Re-read my posts. The Supply chain did not decide. It was medical direction from Ottawa that decided that physiotherapists ARE NOT QUALIFIED to prescribe (ie: CAN NOT prescribe) "mesh-sided" boots; it certainly isn't us mere Sup Techs refusing to get your "prescription" filled. Nor is it the Supply Chain refusing to bend the rules. It is Treasury Board Canada regulations -- ie The Law in this country (as auditable by the Auditor General) -- why can't some of you seem to be able to get past that fact and acknowledge that us Sup Techs are not just here to screw you over repeatedly, and that, as a matter of fact, some of us go to extreme lengths to try and look after soldiers??

LPO= Local Purchase Order: Local?? Why?? Because how can we order you something on-line and have it shipped in if you've never tried the darn thing on your foot to know if it's comfortable, fits properly etc. It's taxpayers money. The Crown demands that when we spend it, we ensure it is spent with all due process ensuring that it is not wasted (ie getting in a couple of pairs of 300 dollar boots you've never tried on your feet and walked around in -- only to find out when they arrive that they don't work for you).

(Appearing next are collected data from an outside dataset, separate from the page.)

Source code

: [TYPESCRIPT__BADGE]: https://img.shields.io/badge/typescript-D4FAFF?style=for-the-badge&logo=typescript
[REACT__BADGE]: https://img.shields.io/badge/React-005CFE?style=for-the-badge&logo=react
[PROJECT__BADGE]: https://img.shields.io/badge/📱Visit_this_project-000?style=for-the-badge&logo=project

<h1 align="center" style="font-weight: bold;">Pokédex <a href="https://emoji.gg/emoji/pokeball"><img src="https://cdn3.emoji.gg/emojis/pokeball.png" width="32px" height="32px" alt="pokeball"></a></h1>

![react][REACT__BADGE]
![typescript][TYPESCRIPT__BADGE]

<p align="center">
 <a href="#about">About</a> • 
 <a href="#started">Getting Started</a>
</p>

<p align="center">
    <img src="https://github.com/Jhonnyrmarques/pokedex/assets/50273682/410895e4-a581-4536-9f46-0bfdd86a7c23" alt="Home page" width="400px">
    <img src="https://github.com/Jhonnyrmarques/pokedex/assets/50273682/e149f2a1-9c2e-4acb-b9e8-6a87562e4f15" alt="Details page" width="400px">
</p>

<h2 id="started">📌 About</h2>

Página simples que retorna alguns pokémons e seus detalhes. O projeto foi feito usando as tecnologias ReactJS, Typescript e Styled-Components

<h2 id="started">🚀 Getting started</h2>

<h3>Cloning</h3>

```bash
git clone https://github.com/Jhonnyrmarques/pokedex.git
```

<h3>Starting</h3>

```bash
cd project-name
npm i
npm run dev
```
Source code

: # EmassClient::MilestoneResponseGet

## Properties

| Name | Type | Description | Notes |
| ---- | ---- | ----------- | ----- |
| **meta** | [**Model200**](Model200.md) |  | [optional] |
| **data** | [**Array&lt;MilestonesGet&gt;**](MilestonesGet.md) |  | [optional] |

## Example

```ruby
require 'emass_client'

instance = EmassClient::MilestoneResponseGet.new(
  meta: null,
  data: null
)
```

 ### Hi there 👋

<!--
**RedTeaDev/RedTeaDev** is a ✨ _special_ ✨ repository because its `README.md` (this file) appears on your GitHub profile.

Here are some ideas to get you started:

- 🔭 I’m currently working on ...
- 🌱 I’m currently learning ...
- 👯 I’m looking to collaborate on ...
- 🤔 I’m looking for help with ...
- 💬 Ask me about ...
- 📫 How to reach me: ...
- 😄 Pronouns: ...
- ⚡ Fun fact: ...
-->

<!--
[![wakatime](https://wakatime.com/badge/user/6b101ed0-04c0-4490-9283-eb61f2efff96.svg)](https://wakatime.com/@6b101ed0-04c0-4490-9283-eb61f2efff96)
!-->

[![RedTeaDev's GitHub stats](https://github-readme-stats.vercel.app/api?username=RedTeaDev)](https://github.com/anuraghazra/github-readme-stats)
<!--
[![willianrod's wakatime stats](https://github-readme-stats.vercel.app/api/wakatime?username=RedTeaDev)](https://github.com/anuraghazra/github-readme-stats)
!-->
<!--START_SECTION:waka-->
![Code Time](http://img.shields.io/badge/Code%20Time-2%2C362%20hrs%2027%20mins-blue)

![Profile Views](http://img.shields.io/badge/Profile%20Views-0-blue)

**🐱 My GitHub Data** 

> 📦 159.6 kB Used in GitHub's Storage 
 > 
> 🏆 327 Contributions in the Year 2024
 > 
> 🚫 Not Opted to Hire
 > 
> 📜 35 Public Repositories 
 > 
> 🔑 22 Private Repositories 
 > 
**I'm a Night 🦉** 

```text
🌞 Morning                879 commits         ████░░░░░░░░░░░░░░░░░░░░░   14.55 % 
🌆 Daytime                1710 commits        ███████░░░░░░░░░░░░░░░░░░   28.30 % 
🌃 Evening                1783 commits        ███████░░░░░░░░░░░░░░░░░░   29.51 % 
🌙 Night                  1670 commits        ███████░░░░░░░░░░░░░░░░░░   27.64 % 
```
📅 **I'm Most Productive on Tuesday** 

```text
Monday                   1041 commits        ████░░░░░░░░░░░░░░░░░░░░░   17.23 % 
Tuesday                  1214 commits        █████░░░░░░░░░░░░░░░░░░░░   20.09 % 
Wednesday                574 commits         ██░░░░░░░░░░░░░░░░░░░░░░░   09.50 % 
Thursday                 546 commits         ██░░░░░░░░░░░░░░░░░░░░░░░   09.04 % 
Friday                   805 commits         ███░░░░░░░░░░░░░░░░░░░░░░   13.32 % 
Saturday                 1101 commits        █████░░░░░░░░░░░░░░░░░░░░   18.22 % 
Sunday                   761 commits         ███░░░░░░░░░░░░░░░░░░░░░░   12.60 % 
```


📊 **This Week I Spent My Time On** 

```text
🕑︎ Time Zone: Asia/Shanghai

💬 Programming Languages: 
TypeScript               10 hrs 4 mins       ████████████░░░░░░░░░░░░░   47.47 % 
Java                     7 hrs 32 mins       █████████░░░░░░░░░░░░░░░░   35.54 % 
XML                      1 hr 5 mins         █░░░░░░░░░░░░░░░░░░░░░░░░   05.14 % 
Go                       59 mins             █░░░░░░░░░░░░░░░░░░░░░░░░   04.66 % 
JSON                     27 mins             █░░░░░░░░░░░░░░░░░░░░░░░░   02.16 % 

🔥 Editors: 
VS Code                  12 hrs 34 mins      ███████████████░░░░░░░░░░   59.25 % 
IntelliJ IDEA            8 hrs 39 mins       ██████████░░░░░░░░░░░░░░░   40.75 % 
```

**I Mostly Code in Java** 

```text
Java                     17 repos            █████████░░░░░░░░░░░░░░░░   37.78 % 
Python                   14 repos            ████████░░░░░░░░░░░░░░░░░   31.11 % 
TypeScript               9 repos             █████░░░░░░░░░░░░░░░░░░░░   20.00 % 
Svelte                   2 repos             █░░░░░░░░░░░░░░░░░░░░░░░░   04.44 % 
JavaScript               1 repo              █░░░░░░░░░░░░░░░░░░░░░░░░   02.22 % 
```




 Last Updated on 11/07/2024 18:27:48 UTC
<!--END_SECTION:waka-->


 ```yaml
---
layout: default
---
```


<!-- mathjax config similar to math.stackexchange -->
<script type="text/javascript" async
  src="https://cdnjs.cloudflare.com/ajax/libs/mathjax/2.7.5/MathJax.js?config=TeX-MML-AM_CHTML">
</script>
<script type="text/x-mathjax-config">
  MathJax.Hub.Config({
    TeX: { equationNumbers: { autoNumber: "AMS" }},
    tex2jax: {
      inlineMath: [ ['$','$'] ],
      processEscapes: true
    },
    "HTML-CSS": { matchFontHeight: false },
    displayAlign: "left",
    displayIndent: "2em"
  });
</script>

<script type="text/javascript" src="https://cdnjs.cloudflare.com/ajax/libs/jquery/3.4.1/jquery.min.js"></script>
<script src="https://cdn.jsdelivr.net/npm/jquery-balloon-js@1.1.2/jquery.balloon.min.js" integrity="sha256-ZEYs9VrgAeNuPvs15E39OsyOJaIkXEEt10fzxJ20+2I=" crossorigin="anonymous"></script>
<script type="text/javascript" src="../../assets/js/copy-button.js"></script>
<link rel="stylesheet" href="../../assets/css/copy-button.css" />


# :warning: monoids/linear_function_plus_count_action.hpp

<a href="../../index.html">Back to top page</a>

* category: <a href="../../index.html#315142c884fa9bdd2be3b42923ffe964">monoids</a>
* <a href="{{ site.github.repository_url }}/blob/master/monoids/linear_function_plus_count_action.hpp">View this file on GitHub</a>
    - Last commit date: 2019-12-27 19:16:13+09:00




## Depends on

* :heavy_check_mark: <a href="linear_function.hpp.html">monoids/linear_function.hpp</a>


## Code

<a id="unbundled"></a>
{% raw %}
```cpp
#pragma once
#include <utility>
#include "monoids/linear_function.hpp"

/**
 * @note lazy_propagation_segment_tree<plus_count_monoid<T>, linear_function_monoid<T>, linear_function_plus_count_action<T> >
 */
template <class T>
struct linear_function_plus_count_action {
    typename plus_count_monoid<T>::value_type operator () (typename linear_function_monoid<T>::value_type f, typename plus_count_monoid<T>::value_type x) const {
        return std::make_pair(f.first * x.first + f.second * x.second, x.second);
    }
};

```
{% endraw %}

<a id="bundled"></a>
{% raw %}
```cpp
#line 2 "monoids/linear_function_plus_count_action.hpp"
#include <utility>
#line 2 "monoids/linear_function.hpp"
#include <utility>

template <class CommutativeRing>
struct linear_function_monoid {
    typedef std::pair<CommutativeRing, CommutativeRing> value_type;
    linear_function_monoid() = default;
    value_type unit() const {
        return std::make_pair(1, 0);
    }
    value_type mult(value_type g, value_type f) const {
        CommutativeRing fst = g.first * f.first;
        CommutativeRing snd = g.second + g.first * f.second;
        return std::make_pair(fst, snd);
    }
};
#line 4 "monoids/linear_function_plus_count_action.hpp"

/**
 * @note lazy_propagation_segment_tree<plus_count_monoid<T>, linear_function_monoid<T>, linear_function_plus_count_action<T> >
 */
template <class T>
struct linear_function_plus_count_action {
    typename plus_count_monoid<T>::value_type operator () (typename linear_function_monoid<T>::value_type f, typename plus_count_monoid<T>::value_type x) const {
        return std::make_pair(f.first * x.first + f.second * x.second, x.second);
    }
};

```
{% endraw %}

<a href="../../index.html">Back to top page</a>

If they are not available locally, and you have already tried them on/been LPO'd them at another base etc, we DO our best to get them here for you (if your Base says OK to give us the fin coding) ... but I've already said that, apparently you missed it.


----------



## RCR Grunt (16 Sep 2007)

I know LPO = Local Purcahse Order.

How local is local?

Its a serious question and I don't think it requires a sassy reply, I seriously want to know.  

By sassy I mean "... but I've already said that, apparently you missed it."


----------



## HItorMiss (16 Sep 2007)

So how about this then Vern, I get the MO to sign off on MESH sided boots... But my Converse Boots which I know work for me are not available localy. Because I have tried them on and know my size and how they fit and the money is authorised to be spent clothing will go "Online" topurchase the boots I already know work? Or will they send me to the local boot store to get boots which I have not idea will work and they might again see me in 2 weeks to buy yet another set of boots.

I am hoping I am clear in what I am asking?


----------



## armyvern (16 Sep 2007)

HitorMiss said:
			
		

> So how about this then Vern, I get the MO to sign off on MESH sided boots... But my Converse Boots which I know work for me are not available localy. Because I have tried them on and know my size and how they fit and the money is authorised to be spent clothing will go "Online" topurchase the boots I already know work? Or will they send me to the local boot store to get boots which I have not idea will work and they might again see me in 2 weeks to buy yet another set of boots.
> 
> I am hoping I am clear in what I am asking?



Yes go to the MO and get that chit.

Explain to clothing that you have already worn & used the Converse boots and that they worked for you. If you ordered them from the web, take them the web-address and give them the model number, style and size. They will probably contact local suppliers with those details to see if any of them can special order them for you, if not, they'll probably attempt to contact your given "Source of Supply" provided to obtain them for you.

At least, that's how we work here.


----------



## armyvern (16 Sep 2007)

RCR Grunt said:
			
		

> I know LPO = Local Purcahse Order.
> 
> How local is local?
> 
> ...



Re-read my previous ... I've already stated that we will go out and attempt to get them for you via net, other Base etc. I've also explained why that can't be done if you've never used that boot before.

By sassy, do you mean like your "sarcasm off" comment earlier?? Ironic that.

Your points are all good. But we sup techs get to see what happens behind the scenes and deal with it, when it seems so straight forward to those not making it happen. The federal purchasing regulations are never fun to deal with at the best of times. All we can do, is our best to make it happen. Sometimes it does, sometimes it doesn't. It is not for lack of trying, caring, or giving a shit though. 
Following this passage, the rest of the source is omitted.